- Opening Delimiter -

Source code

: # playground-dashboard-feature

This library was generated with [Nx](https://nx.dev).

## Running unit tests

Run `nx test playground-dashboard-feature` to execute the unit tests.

- Closing Delimiter -
- Opening Delimiter -

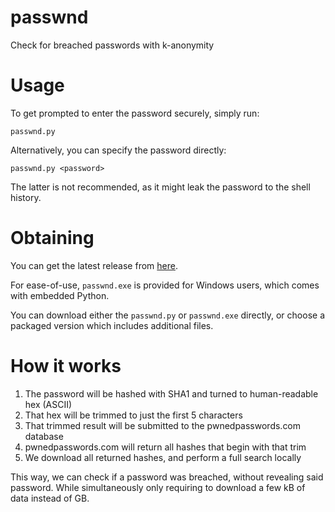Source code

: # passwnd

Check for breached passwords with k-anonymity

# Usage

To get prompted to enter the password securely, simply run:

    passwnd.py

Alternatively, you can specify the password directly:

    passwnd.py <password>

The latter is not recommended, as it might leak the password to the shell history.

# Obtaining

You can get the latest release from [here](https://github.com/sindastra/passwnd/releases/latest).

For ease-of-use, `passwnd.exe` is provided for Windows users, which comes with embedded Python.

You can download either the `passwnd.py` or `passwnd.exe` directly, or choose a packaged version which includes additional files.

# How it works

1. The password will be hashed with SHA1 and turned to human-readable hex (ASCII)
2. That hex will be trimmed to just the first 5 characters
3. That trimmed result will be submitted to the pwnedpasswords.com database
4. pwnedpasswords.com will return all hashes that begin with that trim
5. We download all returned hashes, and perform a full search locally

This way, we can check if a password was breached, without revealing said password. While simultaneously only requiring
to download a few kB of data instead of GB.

- Closing Delimiter -

◆ Action item:
The answer must consist of every line from the entries above that contains the string "hashes".

◆ Solution below:
4. pwnedpasswords.com will return all hashes that begin with that trim
5. We download all returned hashes, and perform a full search locally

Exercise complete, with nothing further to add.